*** Opening Study material ***

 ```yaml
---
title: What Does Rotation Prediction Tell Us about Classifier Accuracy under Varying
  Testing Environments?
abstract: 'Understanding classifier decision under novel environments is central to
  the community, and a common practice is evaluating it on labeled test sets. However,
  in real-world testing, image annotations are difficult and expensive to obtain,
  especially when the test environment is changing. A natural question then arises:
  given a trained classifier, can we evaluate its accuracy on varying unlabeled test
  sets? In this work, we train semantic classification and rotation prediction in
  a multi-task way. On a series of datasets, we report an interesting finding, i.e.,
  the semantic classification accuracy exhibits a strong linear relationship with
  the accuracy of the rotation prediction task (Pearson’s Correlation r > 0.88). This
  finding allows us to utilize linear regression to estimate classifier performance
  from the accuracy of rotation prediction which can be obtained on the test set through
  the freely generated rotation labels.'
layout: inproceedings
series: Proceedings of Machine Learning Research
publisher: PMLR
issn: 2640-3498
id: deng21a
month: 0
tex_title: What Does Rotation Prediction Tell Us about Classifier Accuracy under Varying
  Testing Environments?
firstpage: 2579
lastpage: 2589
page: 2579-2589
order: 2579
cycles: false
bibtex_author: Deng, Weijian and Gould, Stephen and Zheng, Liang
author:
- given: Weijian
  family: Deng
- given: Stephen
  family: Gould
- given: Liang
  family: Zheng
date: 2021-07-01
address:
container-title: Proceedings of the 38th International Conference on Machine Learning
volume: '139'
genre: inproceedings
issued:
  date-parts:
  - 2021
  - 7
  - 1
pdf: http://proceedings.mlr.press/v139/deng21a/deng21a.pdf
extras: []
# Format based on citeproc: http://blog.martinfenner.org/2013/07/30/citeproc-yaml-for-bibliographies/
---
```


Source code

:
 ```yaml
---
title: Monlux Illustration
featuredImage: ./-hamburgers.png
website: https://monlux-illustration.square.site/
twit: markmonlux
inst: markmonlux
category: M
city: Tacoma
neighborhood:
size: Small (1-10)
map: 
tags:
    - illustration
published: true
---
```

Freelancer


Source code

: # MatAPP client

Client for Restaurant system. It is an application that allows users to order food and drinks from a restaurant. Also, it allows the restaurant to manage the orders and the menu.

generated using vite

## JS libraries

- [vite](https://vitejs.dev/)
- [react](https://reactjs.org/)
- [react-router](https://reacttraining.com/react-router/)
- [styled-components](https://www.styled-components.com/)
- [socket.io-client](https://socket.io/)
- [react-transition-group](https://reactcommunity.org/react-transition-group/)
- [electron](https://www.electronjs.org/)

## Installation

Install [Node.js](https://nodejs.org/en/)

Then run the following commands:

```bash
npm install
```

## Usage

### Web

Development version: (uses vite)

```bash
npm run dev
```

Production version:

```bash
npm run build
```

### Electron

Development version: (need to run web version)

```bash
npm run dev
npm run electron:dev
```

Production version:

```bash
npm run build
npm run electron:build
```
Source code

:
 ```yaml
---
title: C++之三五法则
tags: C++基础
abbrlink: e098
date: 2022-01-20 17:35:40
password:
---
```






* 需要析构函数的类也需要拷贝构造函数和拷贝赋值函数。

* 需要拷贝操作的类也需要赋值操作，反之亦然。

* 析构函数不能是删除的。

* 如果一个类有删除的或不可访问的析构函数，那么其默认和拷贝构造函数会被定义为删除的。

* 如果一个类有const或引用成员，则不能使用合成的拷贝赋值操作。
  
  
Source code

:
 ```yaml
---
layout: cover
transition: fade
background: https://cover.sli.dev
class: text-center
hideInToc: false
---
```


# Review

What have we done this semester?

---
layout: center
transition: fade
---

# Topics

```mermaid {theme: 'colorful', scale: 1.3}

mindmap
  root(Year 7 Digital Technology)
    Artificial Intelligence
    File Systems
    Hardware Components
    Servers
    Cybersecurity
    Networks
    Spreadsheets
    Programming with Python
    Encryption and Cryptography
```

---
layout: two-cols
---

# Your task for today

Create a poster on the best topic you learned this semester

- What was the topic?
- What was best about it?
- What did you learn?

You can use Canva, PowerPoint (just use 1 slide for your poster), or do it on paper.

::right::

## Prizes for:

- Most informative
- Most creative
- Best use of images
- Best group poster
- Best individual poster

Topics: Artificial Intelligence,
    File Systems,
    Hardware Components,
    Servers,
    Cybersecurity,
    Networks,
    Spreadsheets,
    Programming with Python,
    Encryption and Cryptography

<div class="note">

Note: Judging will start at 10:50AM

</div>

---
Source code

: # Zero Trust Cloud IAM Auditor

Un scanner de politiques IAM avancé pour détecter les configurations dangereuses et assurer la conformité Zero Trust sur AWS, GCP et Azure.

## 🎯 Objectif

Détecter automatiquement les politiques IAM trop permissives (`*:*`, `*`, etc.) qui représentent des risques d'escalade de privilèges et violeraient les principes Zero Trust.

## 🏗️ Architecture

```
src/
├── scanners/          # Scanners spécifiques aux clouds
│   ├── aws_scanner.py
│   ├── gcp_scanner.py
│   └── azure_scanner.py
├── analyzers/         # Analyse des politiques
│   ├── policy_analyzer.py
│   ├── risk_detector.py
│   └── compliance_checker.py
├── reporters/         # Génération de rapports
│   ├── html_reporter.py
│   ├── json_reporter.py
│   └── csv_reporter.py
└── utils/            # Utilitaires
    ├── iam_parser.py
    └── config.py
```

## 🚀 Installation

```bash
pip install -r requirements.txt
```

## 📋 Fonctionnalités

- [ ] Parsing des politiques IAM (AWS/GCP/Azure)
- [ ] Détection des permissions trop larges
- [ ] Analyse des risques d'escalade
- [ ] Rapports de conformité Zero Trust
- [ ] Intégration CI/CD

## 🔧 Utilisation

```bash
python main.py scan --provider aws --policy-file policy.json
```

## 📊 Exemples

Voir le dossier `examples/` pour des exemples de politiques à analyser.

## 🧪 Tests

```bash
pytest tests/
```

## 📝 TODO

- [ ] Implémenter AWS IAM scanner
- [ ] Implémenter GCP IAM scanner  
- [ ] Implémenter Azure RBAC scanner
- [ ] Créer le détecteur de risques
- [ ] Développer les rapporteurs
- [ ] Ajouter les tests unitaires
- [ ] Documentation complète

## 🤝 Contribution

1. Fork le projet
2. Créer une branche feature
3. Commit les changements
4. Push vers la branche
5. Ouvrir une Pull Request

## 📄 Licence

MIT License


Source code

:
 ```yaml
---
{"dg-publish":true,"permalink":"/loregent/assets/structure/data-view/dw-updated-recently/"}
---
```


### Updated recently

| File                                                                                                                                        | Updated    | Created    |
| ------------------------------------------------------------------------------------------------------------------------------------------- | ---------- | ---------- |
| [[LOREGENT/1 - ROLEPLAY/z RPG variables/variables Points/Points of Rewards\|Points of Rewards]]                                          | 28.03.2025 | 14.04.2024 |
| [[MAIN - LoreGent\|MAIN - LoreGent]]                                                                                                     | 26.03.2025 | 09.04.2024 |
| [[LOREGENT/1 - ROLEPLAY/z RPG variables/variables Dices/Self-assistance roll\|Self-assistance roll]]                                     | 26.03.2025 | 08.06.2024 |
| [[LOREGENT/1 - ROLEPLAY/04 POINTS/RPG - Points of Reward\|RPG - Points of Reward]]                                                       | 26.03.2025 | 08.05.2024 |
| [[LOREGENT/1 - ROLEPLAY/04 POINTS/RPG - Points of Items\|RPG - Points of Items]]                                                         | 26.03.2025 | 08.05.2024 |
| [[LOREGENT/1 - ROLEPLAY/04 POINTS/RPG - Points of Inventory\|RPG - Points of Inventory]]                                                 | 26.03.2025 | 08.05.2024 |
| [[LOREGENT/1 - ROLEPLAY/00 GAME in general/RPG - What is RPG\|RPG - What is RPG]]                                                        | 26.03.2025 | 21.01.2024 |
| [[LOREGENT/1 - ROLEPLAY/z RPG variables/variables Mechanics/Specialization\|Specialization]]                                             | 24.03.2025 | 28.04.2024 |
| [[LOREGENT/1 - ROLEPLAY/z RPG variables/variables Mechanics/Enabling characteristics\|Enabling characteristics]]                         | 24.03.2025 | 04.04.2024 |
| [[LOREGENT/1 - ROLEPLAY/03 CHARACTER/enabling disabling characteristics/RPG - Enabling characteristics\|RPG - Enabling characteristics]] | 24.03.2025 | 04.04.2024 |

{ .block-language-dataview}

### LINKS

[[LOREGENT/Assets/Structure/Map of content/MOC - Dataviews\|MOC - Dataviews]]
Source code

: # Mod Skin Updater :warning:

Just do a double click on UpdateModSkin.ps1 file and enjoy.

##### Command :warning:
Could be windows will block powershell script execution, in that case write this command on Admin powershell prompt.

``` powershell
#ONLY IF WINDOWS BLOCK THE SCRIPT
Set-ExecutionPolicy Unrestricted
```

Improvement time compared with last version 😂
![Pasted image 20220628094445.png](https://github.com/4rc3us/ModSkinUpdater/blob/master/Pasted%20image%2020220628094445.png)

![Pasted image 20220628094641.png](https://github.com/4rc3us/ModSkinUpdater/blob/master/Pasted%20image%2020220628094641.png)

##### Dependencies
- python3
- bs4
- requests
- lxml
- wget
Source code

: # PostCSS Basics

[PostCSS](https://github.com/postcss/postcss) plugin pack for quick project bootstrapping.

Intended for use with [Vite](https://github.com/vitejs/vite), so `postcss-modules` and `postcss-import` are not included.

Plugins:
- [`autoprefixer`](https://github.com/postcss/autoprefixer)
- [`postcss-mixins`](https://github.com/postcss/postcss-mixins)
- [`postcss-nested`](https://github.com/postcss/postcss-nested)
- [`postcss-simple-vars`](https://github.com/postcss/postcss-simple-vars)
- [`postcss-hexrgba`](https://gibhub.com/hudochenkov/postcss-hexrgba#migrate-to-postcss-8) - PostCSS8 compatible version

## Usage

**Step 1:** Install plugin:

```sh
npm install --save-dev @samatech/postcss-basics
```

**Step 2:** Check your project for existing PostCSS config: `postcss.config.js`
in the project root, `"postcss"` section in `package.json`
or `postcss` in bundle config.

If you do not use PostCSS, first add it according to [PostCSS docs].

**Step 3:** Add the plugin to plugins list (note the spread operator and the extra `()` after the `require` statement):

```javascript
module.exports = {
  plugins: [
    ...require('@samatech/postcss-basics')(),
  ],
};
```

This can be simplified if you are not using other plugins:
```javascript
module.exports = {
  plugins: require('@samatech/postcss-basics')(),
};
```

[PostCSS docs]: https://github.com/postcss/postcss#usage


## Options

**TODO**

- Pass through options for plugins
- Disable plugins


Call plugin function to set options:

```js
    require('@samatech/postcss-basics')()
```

*** Closing Study material ***

• _What you should do_: Once the line with "Voir le dossier" is found in the records above, print exactly that line and every line after it through the line with "- [ ] Développer les rapporteurs".

• _Written response_:
Voir le dossier `examples/` pour des exemples de politiques à analyser.

## 🧪 Tests

```bash
pytest tests/
```

## 📝 TODO

- [ ] Implémenter AWS IAM scanner
- [ ] Implémenter GCP IAM scanner  
- [ ] Implémenter Azure RBAC scanner
- [ ] Créer le détecteur de risques
- [ ] Développer les rapporteurs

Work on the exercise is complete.